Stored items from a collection
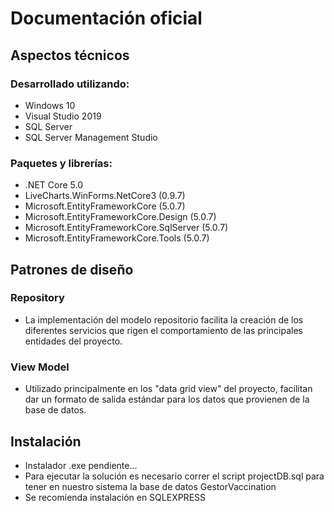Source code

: # Documentación oficial
## Aspectos técnicos
### Desarrollado utilizando:

- Windows 10
- Visual Studio 2019
- SQL Server
- SQL Server Management Studio

### Paquetes y librerías:

- .NET Core 5.0
- LiveCharts.WinForms.NetCore3 (0.9.7)
- Microsoft.EntityFrameworkCore (5.0.7)
- Microsoft.EntityFrameworkCore.Design (5.0.7)
- Microsoft.EntityFrameworkCore.SqlServer (5.0.7)
- Microsoft.EntityFrameworkCore.Tools (5.0.7)

## Patrones de diseño

### **Repository**
- La implementación del modelo repositorio facilita la creación de los diferentes servicios que rigen el comportamiento de las principales entidades del proyecto.
### **View Model**
- Utilizado principalmente en los "data grid view" del proyecto, facilitan dar un formato de salida estándar para los datos que provienen de la base de datos.

## Instalación
- Instalador .exe pendiente...
- Para ejecutar la solución es necesario correr el script projectDB.sql para tener en nuestro sistema la base de datos GestorVaccination
- Se recomienda instalación en SQLEXPRESS
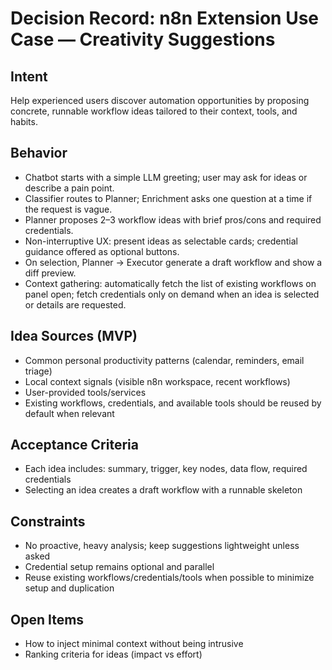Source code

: # Decision Record: n8n Extension Use Case — Creativity Suggestions

## Intent
Help experienced users discover automation opportunities by proposing concrete, runnable workflow ideas tailored to their context, tools, and habits.

## Behavior
- Chatbot starts with a simple LLM greeting; user may ask for ideas or describe a pain point.
- Classifier routes to Planner; Enrichment asks one question at a time if the request is vague.
- Planner proposes 2–3 workflow ideas with brief pros/cons and required credentials.
- Non-interruptive UX: present ideas as selectable cards; credential guidance offered as optional buttons.
- On selection, Planner → Executor generate a draft workflow and show a diff preview.
 - Context gathering: automatically fetch the list of existing workflows on panel open; fetch credentials only on demand when an idea is selected or details are requested.

## Idea Sources (MVP)
- Common personal productivity patterns (calendar, reminders, email triage)
- Local context signals (visible n8n workspace, recent workflows)
- User-provided tools/services
- Existing workflows, credentials, and available tools should be reused by default when relevant

## Acceptance Criteria
- Each idea includes: summary, trigger, key nodes, data flow, required credentials
- Selecting an idea creates a draft workflow with a runnable skeleton

## Constraints
- No proactive, heavy analysis; keep suggestions lightweight unless asked
- Credential setup remains optional and parallel
 - Reuse existing workflows/credentials/tools when possible to minimize setup and duplication

## Open Items
- How to inject minimal context without being intrusive
- Ranking criteria for ideas (impact vs effort)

Task goal
Each line from the one that contains "## Aspectos técnicos" down to the one that contains "- Each idea" is to be returned exactly as it stands above, both ends included, with pictures removed.

Solution
## Aspectos técnicos
### Desarrollado utilizando:

- Windows 10
- Visual Studio 2019
- SQL Server
- SQL Server Management Studio

### Paquetes y librerías:

- .NET Core 5.0
- LiveCharts.WinForms.NetCore3 (0.9.7)
- Microsoft.EntityFrameworkCore (5.0.7)
- Microsoft.EntityFrameworkCore.Design (5.0.7)
- Microsoft.EntityFrameworkCore.SqlServer (5.0.7)
- Microsoft.EntityFrameworkCore.Tools (5.0.7)

## Patrones de diseño

### **Repository**
- La implementación del modelo repositorio facilita la creación de los diferentes servicios que rigen el comportamiento de las principales entidades del proyecto.
### **View Model**
- Utilizado principalmente en los "data grid view" del proyecto, facilitan dar un formato de salida estándar para los datos que provienen de la base de datos.

## Instalación
- Instalador .exe pendiente...
- Para ejecutar la solución es necesario correr el script projectDB.sql para tener en nuestro sistema la base de datos GestorVaccination
- Se recomienda instalación en SQLEXPRESS
Source code

: # Decision Record: n8n Extension Use Case — Creativity Suggestions

## Intent
Help experienced users discover automation opportunities by proposing concrete, runnable workflow ideas tailored to their context, tools, and habits.

## Behavior
- Chatbot starts with a simple LLM greeting; user may ask for ideas or describe a pain point.
- Classifier routes to Planner; Enrichment asks one question at a time if the request is vague.
- Planner proposes 2–3 workflow ideas with brief pros/cons and required credentials.
- Non-interruptive UX: present ideas as selectable cards; credential guidance offered as optional buttons.
- On selection, Planner → Executor generate a draft workflow and show a diff preview.
 - Context gathering: automatically fetch the list of existing workflows on panel open; fetch credentials only on demand when an idea is selected or details are requested.

## Idea Sources (MVP)
- Common personal productivity patterns (calendar, reminders, email triage)
- Local context signals (visible n8n workspace, recent workflows)
- User-provided tools/services
- Existing workflows, credentials, and available tools should be reused by default when relevant

## Acceptance Criteria
- Each idea includes: summary, trigger, key nodes, data flow, required credentials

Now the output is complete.